Conflicts with Muni buses were reduced and the number of commuter shuttle stop locations were halved under the San Francisco Municipal Transportation Agency’s pilot program to regulate commuter shuttles, an agency analysis of the program found.
“Our commuter shuttle program gets thousands of San Francisco residents to work, reduces the number of cars on our congested streets, and reduces greenhouse gas emissions,” said District 8 Supervisor Scott Wiener. “This evaluation shows that the program is working, and it will help us find ways to address impacts on Muni and on our neighborhood streets as we work to make the overall program more efficient.”
"Before this pilot program, shuttle buses were operating on our streets like it was the Wild West, stopping all over the city wherever they found space,” SFMTA Sustainable Streets Director Tom Maguire said. “Our goal as an agency and as a city is to always improve the transportation network so it’s safe and works better for everyone. Before the pilot program, the status quo wasn’t working. Now, because of the pilot, we have data to make informed decisions.”
In August 2014, the SFMTA began an 18-month Commuter Shuttle Pilot Program to regulate and better understand the hundreds of commuter shuttles using the city’s streets. The voluntary program included charging private shuttles to stop in Muni bus zones and shuttle-only loading zones, concentrated enforcement, and extensive data collection on the frequency and location of shuttle loadings.

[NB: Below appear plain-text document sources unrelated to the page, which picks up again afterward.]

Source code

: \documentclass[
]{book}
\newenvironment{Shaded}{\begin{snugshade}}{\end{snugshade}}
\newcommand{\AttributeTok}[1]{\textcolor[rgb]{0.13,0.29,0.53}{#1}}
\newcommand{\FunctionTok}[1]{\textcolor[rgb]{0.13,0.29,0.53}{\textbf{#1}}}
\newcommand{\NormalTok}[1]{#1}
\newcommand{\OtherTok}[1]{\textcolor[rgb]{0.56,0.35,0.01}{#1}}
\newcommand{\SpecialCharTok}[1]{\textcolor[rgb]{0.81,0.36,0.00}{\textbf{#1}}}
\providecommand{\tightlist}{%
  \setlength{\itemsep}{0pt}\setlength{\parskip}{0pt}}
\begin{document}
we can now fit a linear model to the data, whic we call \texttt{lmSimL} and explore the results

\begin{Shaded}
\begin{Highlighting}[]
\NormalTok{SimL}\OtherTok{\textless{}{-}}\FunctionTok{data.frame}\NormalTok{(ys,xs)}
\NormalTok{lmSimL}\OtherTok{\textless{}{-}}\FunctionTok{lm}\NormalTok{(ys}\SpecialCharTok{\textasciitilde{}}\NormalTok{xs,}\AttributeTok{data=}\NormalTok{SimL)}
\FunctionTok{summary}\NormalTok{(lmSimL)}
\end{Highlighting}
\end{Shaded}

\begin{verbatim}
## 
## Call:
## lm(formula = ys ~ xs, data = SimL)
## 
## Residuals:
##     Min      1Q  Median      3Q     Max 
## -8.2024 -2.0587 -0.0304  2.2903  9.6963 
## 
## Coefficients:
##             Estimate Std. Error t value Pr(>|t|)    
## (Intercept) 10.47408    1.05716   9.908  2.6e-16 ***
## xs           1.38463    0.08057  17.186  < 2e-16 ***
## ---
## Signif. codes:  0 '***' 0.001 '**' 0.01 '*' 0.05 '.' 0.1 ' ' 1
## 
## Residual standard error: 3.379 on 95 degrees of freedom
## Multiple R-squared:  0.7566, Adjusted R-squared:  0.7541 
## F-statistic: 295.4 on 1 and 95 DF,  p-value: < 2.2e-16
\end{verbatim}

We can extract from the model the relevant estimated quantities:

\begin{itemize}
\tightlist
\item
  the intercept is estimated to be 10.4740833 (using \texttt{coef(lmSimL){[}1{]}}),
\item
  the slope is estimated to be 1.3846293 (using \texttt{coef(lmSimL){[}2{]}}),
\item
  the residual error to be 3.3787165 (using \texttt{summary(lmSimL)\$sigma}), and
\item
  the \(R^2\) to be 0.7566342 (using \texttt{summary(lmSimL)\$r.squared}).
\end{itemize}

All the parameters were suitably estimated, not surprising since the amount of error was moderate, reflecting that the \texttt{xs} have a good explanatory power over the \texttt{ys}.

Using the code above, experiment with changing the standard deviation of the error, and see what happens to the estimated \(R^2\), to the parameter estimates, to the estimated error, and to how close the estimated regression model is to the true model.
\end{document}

The program included an analysis of shuttle activity both before and during the pilot program. The findings in the evaluation report released today include:
- Shuttles in the permit program had about 17,000 daily boardings on average weekdays, or 8,500 people taking a daily roundtrip from or within San Francisco
- Nearly half (45 percent) of shuttle rider survey respondents do not own cars
- 45 percent of those who do not own cars cited shuttles as the “main reason” they did not own one
- If the shuttles were not an option, nearly half (47 percent) of survey respondents said they would drive alone to work. That would translate to almost 8,000 more one-way car trips a day. That’s more than 2 million one-way car trips a year on what are already congested streets
- Only 5 percent of shuttle riders said they would move closer to work
- Shuttles remove nearly 4.3 million vehicle miles traveled from the streets each month
- On a per-stop basis, instances of shuttles blocking Muni decreased by 35 percent during the pilot compared to before
- 60 percent of the Muni zones analyzed in the pilot had zero conflicts between Muni buses and commuter shuttles
- Less than 3 percent of shuttle stop-events resulted in blocked Muni buses
- The systemwide delay per Muni run (Muni makes over 1,200 runs every weekday) is about four seconds
- When shuttles have their own separate stops during commute hours, conflicts with Muni are nearly eliminated
- Total shuttle stop-events (to either pick up or drop off passengers) increased 29 percent under the pilot, from 2,302 daily stops to 2,978 daily stops
- SFMTA enforcement officers issued 1,200 citations to shuttle buses from August 2014 to May 2015 during the pilot, an average of 103 citations a month. Some went to shuttles in the program for parking violations, some to shuttles not in the program for using a zone without authorization
- The number of shuttle loading locations is 124 – about half the more than 240 locations shuttle operators had sought to use
With limited exceptions, shuttles are free to use San Francisco’s streets regardless of an SFMTA regulatory program. The alternative to the Pilot Program was not the disappearance of shuttles, but instead a return to the pre-pilot days, when shuttles stopped at more than twice as many locations as they do now. The agency’s regulatory efforts are an evolving process. The SFMTA will continue to take into account community concerns as the city considers options for an ongoing program that provides data necessary to improve the transportation network.